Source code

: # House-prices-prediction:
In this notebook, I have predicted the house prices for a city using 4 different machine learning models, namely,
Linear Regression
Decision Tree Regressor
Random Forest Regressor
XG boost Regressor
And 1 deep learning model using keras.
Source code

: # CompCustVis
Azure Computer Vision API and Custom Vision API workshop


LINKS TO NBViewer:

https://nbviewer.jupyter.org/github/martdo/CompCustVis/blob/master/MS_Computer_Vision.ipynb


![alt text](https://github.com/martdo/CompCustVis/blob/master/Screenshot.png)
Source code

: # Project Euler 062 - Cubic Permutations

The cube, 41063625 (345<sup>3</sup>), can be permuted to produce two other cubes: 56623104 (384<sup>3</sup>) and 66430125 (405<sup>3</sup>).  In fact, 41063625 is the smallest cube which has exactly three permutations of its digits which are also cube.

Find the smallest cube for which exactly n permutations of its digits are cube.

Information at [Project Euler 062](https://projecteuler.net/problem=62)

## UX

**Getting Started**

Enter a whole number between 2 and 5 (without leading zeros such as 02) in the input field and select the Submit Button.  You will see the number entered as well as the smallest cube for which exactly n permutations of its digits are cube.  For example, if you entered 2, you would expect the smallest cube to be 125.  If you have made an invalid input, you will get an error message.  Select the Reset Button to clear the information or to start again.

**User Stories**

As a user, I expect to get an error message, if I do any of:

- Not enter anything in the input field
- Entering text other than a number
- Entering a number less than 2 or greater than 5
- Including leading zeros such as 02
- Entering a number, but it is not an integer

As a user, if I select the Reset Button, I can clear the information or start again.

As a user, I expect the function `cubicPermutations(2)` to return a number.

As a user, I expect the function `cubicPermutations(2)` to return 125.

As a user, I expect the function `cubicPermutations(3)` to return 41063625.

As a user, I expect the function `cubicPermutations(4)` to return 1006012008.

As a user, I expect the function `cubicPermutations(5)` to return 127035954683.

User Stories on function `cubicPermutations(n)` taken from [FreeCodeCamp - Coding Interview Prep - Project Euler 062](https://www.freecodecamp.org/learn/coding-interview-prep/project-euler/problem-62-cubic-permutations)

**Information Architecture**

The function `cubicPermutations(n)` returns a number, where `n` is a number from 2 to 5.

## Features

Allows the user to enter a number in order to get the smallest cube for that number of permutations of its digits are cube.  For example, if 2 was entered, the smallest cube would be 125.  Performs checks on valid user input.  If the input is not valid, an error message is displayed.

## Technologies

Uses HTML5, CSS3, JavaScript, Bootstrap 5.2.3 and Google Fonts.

================================

**Work instructions**:
An exact reproduction of the listing is required, covering every entry.

**Task answer**:
Source code

: # House-prices-prediction:
In this notebook, I have predicted the house prices for a city using 4 different machine learning models, namely,
Linear Regression
Decision Tree Regressor
Random Forest Regressor
XG boost Regressor
And 1 deep learning model using keras.
Source code

: # CompCustVis
Azure Computer Vision API and Custom Vision API workshop


LINKS TO NBViewer:

https://nbviewer.jupyter.org/github/martdo/CompCustVis/blob/master/MS_Computer_Vision.ipynb


![alt text](https://github.com/martdo/CompCustVis/blob/master/Screenshot.png)
Source code

: # Project Euler 062 - Cubic Permutations

The cube, 41063625 (345<sup>3</sup>), can be permuted to produce two other cubes: 56623104 (384<sup>3</sup>) and 66430125 (405<sup>3</sup>).  In fact, 41063625 is the smallest cube which has exactly three permutations of its digits which are also cube.

Find the smallest cube for which exactly n permutations of its digits are cube.

Information at [Project Euler 062](https://projecteuler.net/problem=62)

## UX

**Getting Started**

Enter a whole number between 2 and 5 (without leading zeros such as 02) in the input field and select the Submit Button.  You will see the number entered as well as the smallest cube for which exactly n permutations of its digits are cube.  For example, if you entered 2, you would expect the smallest cube to be 125.  If you have made an invalid input, you will get an error message.  Select the Reset Button to clear the information or to start again.

**User Stories**

As a user, I expect to get an error message, if I do any of:

- Not enter anything in the input field
- Entering text other than a number
- Entering a number less than 2 or greater than 5
- Including leading zeros such as 02
- Entering a number, but it is not an integer

As a user, if I select the Reset Button, I can clear the information or start again.

As a user, I expect the function `cubicPermutations(2)` to return a number.

As a user, I expect the function `cubicPermutations(2)` to return 125.

As a user, I expect the function `cubicPermutations(3)` to return 41063625.

As a user, I expect the function `cubicPermutations(4)` to return 1006012008.

As a user, I expect the function `cubicPermutations(5)` to return 127035954683.

User Stories on function `cubicPermutations(n)` taken from [FreeCodeCamp - Coding Interview Prep - Project Euler 062](https://www.freecodecamp.org/learn/coding-interview-prep/project-euler/problem-62-cubic-permutations)

**Information Architecture**

The function `cubicPermutations(n)` returns a number, where `n` is a number from 2 to 5.

## Features

Allows the user to enter a number in order to get the smallest cube for that number of permutations of its digits are cube.  For example, if 2 was entered, the smallest cube would be 125.  Performs checks on valid user input.  If the input is not valid, an error message is displayed.

## Technologies

Uses HTML5, CSS3, JavaScript, Bootstrap 5.2.3 and Google Fonts.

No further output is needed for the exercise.